The five years leading up to retirement are often the time when pre-retirees really focus on their retirement planning. They want to be sure they have things in order and haven’t overlooked anything.
Here are nine things pre-retirees should be doing within five years of retirement.
#1: Develop a Retirement Budget
This is the time to look seriously at how you will live in retirement:
- Will you stay in your current house or city?
- Will you downsize or move to a lower-cost area of the country?
- What types of activities will you engage in?
These are among the questions you should ask yourself when formulating a retirement budget.
More so, it is critical you have a solid spending plan in place prior to retiring.
#2: Review Your Social Security
This is the time to review your Social Security benefits. If you haven’t already done so, get a Social Security statement online and consider getting a new one annually. Social Security has stopped mailing them out, but it is easy to go online and get one.
If you haven’t already been reviewing your statements, take some time to do so now. Have all of your years of earnings been reflected? If not, it is important to contact Social Security to get this fixed.
A key part of retirement planning is deciding when to take your Social Security benefit. While you can claim your benefit as early as age 62, this will result in a permanently reduced benefit. The difference for waiting until your full retirement age (66 for those born prior to 1955) is about 25%. The difference in waiting until age 70 versus taking the benefit at age 66 is 8% per year.
If you are married, additional planning involving your spouse will be required.
#3: Gather All Retirement Resources
This is the time to get your arms around all retirement resources that will be available to you. In addition to Social Security, here are some common accounts and sources of retirement income:
- An employer pension
- Defined contribution retirement accounts such as 401(k), 403(b) and 457 plans.
- Deferred compensation
- IRA accounts including traditional, Roth and inherited
- Investments held in a taxable account
- Grants of company stock, options or restricted shares
- Interest in a business
There could be other accounts or streams of income but these are some of the more common ones.

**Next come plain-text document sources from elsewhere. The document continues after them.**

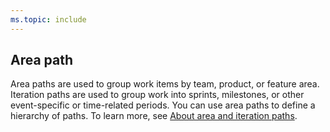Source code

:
 ```yaml
---
ms.topic: include
---
```


## Area path

Area paths are used to group work items by team, product, or feature area. Iteration paths are used to group work into sprints, milestones, or other event-specific or time-related periods. You can use area paths to define a hierarchy of paths. To learn more, see [About area and iteration paths](/azure/devops/organizations/settings/about-areas-iterations).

Another income stream could of course be income from working in retirement, and if this is part of the picture for you this should be considered as well.
It is important to get your arms around all potential sources of retirement income so you know where you stand.
#4: Do a Retirement Financial Projection
It’s important to do a retirement projection that takes your various resources and translates those into a retirement income stream. While retirement projections are not set in stone, they can give you a good idea of how much income your financial resources can provide.
Once this is done, compare the amount of income you can reasonably expect to receive to finance your desired retirement lifestyle. If your cash inflows are greater than necessary, that’s fantastic. If not, you still have a few years to figure out how to close any gaps.
You have two main choices here:
- Look at paring expenses.
- Work a bit longer.
#5: Stress Test Your Projection
It’s not enough just to do a retirement financial projection; you also need to stress test it. By this we mean think of all that could go wrong and try to determine the impact these things might have on the quality of your retirement.
These might include the impact of higher-than-anticipated inflation or a major drop in the stock market. What happens if you are laid off from your job or become seriously ill before you are ready to retire?
#6: Maximize Your Retirement Savings
For many of you the years leading up to retirement will be your top earning years. While you don’t have the same gift of time as your Millennial or Gen X children, it is still important to salt away as much as possible in any workplace retirement plan available to you. These dollars will still add up.
Additionally, if you have access to one, consider funding a health savings account (HSA). Ideally you can pay any out-of-pocket medical costs from other sources and let this balance grow tax free to be available to cover medical costs, including Medicare, in retirement.
#7: Plan for Medical Care
Be sure to have your strategy in place for covering the costs of health care in retirement. Know the rules for Medicare including when to apply. If you will be working past age 65, know if your employer’s coverage will be primary.
Above all be sure to include the cost of medical care in your financial projections. Fidelity has projected that an average couple aged 65 will spend $245,000 for medical care over the course of their retirement.
#8: Plan Your Withdrawal Strategy
It is important to begin planning your withdrawal strategy prior to retirement. If you have a variety of account types such as taxable, tax-deferred and perhaps others, it is critical to have a plan for which accounts you will tap and in what order.
This plan should be reviewed annually once you reach retirement and will likely be adjusted a bit each year depending upon any changes in your situation.
Taxes can play a critical role in your retirement and proper planning can really make a difference in terms of the amount of spendable income generated. Various types of accounts carry different tax implications when you take distributions.
#9: Seek Professional Help if Needed
This is a time when many pre-retirees reach out to a professional financial planner to review their situation and provide guidance. Whether or not you decide to do this is up to you and will depend on your situation and your comfort level with doing your own financial planning.
If you do go this route, consider hiring a fee-only financial advisor who does not earn compensation from the sale of financial products.
The years leading up to retirement should be used to refine your planning and to ensure you are on track to a smooth and happy retirement. This is the time to hone your spending plan and to confirm your financial resources will support your desired lifestyle. This is also the time to tweak your plans and make any adjustments that are needed.